The profit for the last three years are Rs. 40,000; 2003 – 2004 Profits Rs. 60,000 & 2004- 2005 Profits Rs. 66,500. The total liabilities of the firm are Rs. 10,00,000 of which outsiders liabilities is Rs. 5,42,500.The rate of interest expected from capital invested is 10%. The value of goodwill on capitalisation basis is: *
Rs. 97,500
Rs. 97,000
Rs. 97,750
Rs. 97,250
Answers
Answer: C
97500
Explanation:
Average profit = 166500/3
= 55500
Normal profit = Capital employed × NRR/100
= 457500
Super profit = Avg profit - Normal profit
= 555000-457500
= 97500
The value of goodwill on capitalisation basis is Rs. 97000.
Given,
Profit for 2002 - 2003 = Rs. 40,000
Profit for 2003 - 2004 = Rs. 60,000
Profit for 2004 - 2005 = Rs. 66500
Total liabilities = Rs. 10,00,000 and Outsider Liabilities = 5,42,500
Rate of interest from capital investment = 10%
To Find,
The value of goodwill on capitalisation.
Solution,
Step 1 : Weighted Average Profit
In the question weights are 1, 2, 3 and amount (Profit * Weight) corresponding to them are Rs. 40,000, Rs. 1,20,000 and Rs. 1,99,500.

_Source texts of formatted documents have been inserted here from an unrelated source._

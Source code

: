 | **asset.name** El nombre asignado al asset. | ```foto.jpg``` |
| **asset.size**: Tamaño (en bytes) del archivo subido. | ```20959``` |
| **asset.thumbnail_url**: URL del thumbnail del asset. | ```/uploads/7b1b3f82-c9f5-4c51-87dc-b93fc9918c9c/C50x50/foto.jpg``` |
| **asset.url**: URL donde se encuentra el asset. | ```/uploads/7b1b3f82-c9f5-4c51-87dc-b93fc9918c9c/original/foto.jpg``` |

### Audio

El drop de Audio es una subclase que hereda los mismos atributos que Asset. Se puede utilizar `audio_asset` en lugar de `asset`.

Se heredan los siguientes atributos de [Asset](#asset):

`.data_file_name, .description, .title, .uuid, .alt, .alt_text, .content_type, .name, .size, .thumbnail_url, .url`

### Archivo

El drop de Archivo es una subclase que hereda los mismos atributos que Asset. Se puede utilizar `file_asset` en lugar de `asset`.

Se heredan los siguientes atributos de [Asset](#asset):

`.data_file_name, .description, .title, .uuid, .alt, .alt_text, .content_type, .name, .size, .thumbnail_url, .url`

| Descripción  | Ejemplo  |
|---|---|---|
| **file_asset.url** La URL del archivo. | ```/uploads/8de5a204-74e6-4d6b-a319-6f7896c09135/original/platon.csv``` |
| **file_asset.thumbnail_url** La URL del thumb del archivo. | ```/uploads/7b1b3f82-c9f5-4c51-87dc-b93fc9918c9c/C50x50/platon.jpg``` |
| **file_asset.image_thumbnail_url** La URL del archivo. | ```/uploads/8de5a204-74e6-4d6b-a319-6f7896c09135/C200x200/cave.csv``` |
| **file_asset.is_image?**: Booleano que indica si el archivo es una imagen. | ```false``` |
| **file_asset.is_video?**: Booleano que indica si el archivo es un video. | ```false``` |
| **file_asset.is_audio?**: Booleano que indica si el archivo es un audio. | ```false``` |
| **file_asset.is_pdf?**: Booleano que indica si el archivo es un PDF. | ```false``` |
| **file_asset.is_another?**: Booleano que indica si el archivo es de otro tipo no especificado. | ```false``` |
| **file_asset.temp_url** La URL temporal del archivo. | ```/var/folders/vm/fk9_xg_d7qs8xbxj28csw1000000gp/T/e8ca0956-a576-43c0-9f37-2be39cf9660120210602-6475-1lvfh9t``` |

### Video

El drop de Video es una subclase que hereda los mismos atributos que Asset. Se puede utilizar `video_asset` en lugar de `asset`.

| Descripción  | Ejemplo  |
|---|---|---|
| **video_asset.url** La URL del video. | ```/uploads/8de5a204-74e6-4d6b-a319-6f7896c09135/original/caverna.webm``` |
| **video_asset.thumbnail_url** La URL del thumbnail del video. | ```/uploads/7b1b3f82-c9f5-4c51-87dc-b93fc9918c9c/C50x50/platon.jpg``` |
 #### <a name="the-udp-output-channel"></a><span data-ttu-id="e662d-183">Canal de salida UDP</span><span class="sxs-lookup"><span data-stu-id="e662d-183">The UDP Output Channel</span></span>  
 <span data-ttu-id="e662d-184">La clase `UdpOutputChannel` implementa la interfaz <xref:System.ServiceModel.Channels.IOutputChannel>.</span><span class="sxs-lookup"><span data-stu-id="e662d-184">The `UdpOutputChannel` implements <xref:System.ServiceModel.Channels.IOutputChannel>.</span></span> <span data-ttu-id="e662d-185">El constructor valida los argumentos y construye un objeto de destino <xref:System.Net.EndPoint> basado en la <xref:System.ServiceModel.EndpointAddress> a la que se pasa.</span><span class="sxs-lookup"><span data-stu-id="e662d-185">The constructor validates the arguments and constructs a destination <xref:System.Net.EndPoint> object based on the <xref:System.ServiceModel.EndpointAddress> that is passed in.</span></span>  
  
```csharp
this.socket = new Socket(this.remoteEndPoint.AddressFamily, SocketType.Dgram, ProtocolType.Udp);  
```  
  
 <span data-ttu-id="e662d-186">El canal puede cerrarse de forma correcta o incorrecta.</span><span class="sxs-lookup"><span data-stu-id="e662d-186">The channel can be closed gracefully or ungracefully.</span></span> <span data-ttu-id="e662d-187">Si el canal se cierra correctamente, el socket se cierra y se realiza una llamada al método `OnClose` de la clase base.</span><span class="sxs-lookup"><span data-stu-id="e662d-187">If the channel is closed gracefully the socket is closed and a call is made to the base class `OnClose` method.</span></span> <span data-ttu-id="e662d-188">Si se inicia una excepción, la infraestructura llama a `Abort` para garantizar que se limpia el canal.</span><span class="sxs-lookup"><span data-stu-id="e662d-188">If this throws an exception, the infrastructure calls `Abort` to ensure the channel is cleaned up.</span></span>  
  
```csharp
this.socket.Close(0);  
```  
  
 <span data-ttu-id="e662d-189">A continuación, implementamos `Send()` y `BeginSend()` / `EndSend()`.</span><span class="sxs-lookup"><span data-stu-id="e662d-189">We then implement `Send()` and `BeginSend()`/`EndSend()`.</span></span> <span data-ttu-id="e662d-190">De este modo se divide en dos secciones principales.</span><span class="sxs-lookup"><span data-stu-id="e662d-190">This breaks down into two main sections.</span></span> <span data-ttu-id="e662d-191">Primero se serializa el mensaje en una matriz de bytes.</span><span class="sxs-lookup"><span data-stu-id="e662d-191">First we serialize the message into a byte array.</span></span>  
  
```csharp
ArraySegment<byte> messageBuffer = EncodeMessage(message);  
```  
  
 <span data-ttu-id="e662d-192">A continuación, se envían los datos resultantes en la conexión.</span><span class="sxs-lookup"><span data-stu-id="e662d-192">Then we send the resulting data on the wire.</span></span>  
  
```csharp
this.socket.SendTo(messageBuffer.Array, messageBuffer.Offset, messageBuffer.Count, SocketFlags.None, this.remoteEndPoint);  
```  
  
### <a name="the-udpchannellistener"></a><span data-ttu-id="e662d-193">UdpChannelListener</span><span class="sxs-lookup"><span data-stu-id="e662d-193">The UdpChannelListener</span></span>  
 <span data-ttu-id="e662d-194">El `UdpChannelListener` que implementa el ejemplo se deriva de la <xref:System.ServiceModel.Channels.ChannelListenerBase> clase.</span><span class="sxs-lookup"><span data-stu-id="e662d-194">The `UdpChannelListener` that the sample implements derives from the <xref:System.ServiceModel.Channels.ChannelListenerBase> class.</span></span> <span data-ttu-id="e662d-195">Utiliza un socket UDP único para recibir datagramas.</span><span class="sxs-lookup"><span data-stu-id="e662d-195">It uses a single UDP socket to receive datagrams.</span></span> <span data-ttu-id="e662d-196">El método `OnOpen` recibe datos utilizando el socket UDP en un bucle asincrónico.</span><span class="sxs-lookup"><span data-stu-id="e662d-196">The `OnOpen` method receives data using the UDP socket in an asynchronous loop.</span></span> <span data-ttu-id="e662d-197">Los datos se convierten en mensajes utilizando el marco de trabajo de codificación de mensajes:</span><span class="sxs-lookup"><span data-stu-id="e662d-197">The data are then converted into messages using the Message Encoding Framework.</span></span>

Hence, total weights are 6 and total amount is Rs. 3,59,500
Weighted Average Profit = 3,59,500/6 = Rs. 59,916
Step 2 : Total Value of Firm
Total Value of Firm = (Average Profit/Rate of Interest) * 100)
= (55,500/10) * 100 = Rs. 5,55,000
Step 3 : Capital Employed
Capital Employed = Total Liabilities - Outside Liabilities
10,00,000 - 5,42,500 = Rs. 4,58,000
Step 4 : Goodwill
Goodwill = Total value of firm - Capital employed
= 5,55,000 - 4,58,000 = Rs. 97000
Therefore, the value of goodwill on capitalisation basis is Rs. 97000.